Archway gyratory Artist's impression of the proposed Archway town centre

Our project introduced a new public space, a two-way traffic system, dedicated cycle lanes and new pedestrian crossings in the area.

The work was part of our plan to improve London's roads.

What we've completed

As part of the improvements we have:

  • Changed the one-way gyratory traffic system to two-way operation
  • Created a new public space
  • Closed the southwest arm of the gyratory outside the Tube station to traffic
  • Permanently reversed the one-way operation of Vorley Road and MacDonald Road
  • Relocated bus stops around the new road layout
  • Built a new two-way cycle route in the public space near Archway Tube station
  • Introduced segregated cycle lanes
  • Installed a new street-level pedestrian crossing on Archway Road (near Despard Road) to replace the pedestrian underpass
  • Planted trees to ensure no net tree loss

Updates to this map

  • The new un-lettered bus stop in Tollhouse Way is new bus stop G
  • We kept bus stop U in Junction Road
  • We've removed bus stop V

Benefits

We made these changes to better balance the needs of all road users and make the area more welcoming.

  • Pedestrians now have improved crossings to access the town centre
  • Cyclists have dedicated routes for improved safety and to make cycling more enjoyable
  • Motorists now drive through a better road layout, with reduced risk of collision
  • Tube passengers can leave Archway station and walk directly into the new public space
  • Everyone will benefit from an improved, more accessible town centre which might help attract investment

Environment

We do environmental evaluations for all major schemes, including an assessment of changes in noise levels and air quality predicted as a result of the scheme.

An evaluation also includes our appraisal of whether the scheme requires an Environmental Impact Assessment (EIA) under the Town and Country Planning Act. The final decision on this rests with the local planning authority.

Islington Council's assessment confirmed our view that an EIA was not required.

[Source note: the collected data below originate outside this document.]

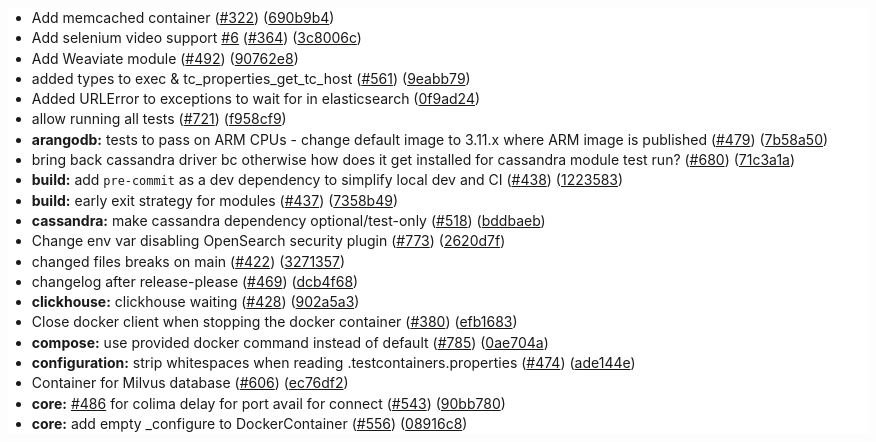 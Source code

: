 * Add memcached container ([#322](https://github.com/terry-docker/testcontainers-python/issues/322)) ([690b9b4](https://github.com/terry-docker/testcontainers-python/commit/690b9b4526dcdf930c0733c227009af208f47cda))
* Add selenium video support [#6](https://github.com/terry-docker/testcontainers-python/issues/6) ([#364](https://github.com/terry-docker/testcontainers-python/issues/364)) ([3c8006c](https://github.com/terry-docker/testcontainers-python/commit/3c8006cb6b94d074d2e33d27e972409886bcc7f3))
* Add Weaviate module ([#492](https://github.com/terry-docker/testcontainers-python/issues/492)) ([90762e8](https://github.com/terry-docker/testcontainers-python/commit/90762e817bf49de6d6366212fb48e7edb67ab0c6))
* added types to exec & tc_properties_get_tc_host ([#561](https://github.com/terry-docker/testcontainers-python/issues/561)) ([9eabb79](https://github.com/terry-docker/testcontainers-python/commit/9eabb79f213cfb6d8e60173ff4c40f580ae0972a))
* Added URLError to exceptions to wait for in elasticsearch ([0f9ad24](https://github.com/terry-docker/testcontainers-python/commit/0f9ad24f2c0df362ee15b81ce8d7d36b9f98e6e1))
* allow running all tests ([#721](https://github.com/terry-docker/testcontainers-python/issues/721)) ([f958cf9](https://github.com/terry-docker/testcontainers-python/commit/f958cf9fe62a5f3ee2dc255713ec8b16de6a767d))
* **arangodb:** tests to pass on ARM CPUs - change default image to 3.11.x where ARM image is published ([#479](https://github.com/terry-docker/testcontainers-python/issues/479)) ([7b58a50](https://github.com/terry-docker/testcontainers-python/commit/7b58a50f3a8703c5d5e974a4ff20bc8e52ae93c8))
* bring back cassandra driver bc otherwise how does it get installed for cassandra module test run? ([#680](https://github.com/terry-docker/testcontainers-python/issues/680)) ([71c3a1a](https://github.com/terry-docker/testcontainers-python/commit/71c3a1a29e1839de91f05c6bcd4c620122195a94))
* **build:** add `pre-commit` as a dev dependency to simplify local dev and CI ([#438](https://github.com/terry-docker/testcontainers-python/issues/438)) ([1223583](https://github.com/terry-docker/testcontainers-python/commit/1223583d8fc3a1ab95441d82c7e1ece57f026fbf))
* **build:** early exit strategy for modules ([#437](https://github.com/terry-docker/testcontainers-python/issues/437)) ([7358b49](https://github.com/terry-docker/testcontainers-python/commit/7358b4919c1010315a384a8f0fe2860e5a0ca6b4))
* **cassandra:** make cassandra dependency optional/test-only ([#518](https://github.com/terry-docker/testcontainers-python/issues/518)) ([bddbaeb](https://github.com/terry-docker/testcontainers-python/commit/bddbaeb20cbd147c429f8020395355402b8a7268))
* Change env var disabling OpenSearch security plugin ([#773](https://github.com/terry-docker/testcontainers-python/issues/773)) ([2620d7f](https://github.com/terry-docker/testcontainers-python/commit/2620d7fb1157caa18c3bef4bf2f9b3b79cd2f075))
* changed files breaks on main ([#422](https://github.com/terry-docker/testcontainers-python/issues/422)) ([3271357](https://github.com/terry-docker/testcontainers-python/commit/32713578dcf07f672a87818e00562b58874b4a52))
* changelog after release-please ([#469](https://github.com/terry-docker/testcontainers-python/issues/469)) ([dcb4f68](https://github.com/terry-docker/testcontainers-python/commit/dcb4f6842cbfe6e880a77b0d4aabb3f396c6dc19))
* **clickhouse:** clickhouse waiting ([#428](https://github.com/terry-docker/testcontainers-python/issues/428)) ([902a5a3](https://github.com/terry-docker/testcontainers-python/commit/902a5a3d5112317782db6a9a91d9fc4bfe5701af))
* Close docker client when stopping the docker container ([#380](https://github.com/terry-docker/testcontainers-python/issues/380)) ([efb1683](https://github.com/terry-docker/testcontainers-python/commit/efb16832dc0be75014c7388f9b241ae0be36ddd4))
* **compose:** use provided docker command instead of default ([#785](https://github.com/terry-docker/testcontainers-python/issues/785)) ([0ae704a](https://github.com/terry-docker/testcontainers-python/commit/0ae704a24de440b715d5f3c11eaa4f18ccd437b5))
* **configuration:** strip whitespaces when reading .testcontainers.properties ([#474](https://github.com/terry-docker/testcontainers-python/issues/474)) ([ade144e](https://github.com/terry-docker/testcontainers-python/commit/ade144ee2888d4044ac0c1dc627f47da92789e06))
* Container for Milvus database ([#606](https://github.com/terry-docker/testcontainers-python/issues/606)) ([ec76df2](https://github.com/terry-docker/testcontainers-python/commit/ec76df27c3d95ac1b79df3a049b4e2c12539081d))
* **core:** [#486](https://github.com/terry-docker/testcontainers-python/issues/486) for colima delay for port avail for connect ([#543](https://github.com/terry-docker/testcontainers-python/issues/543)) ([90bb780](https://github.com/terry-docker/testcontainers-python/commit/90bb780c30f42d3cfa2f724fb9ca3b6048d1dd9f))
* **core:** add empty _configure to DockerContainer ([#556](https://github.com/terry-docker/testcontainers-python/issues/556)) ([08916c8](https://github.com/terry-docker/testcontainers-python/commit/08916c8fa29c835bc5c62fdbdd26ac1546c0c061))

Overall, the effect of the scheme is negligible in terms of concentrations of particulates. For NO2 there was a mixture of beneficial and adverse effects, with no net increase expected across the project area.

Other wider initiatives such as the Ultra Low Emission Zone and ongoing projects to reduce bus emissions, will help to further improve air quality at Archway. 

Consultation

We held a consultation on proposals to improve Archway for cyclists and pedestrians and create a new public space in late 2014. For more on the proposed changes, see the Archway response to consultation report on the Archway gyratory consultation page.

Some changes to bus services in the area were needed because of the changes to the road layout. In early 2016 we gathered opinions on how bus routes would pass through the new road layout, and which routes would serve which bus stops. Details of this consultation are on the Archway bus routes consultation page.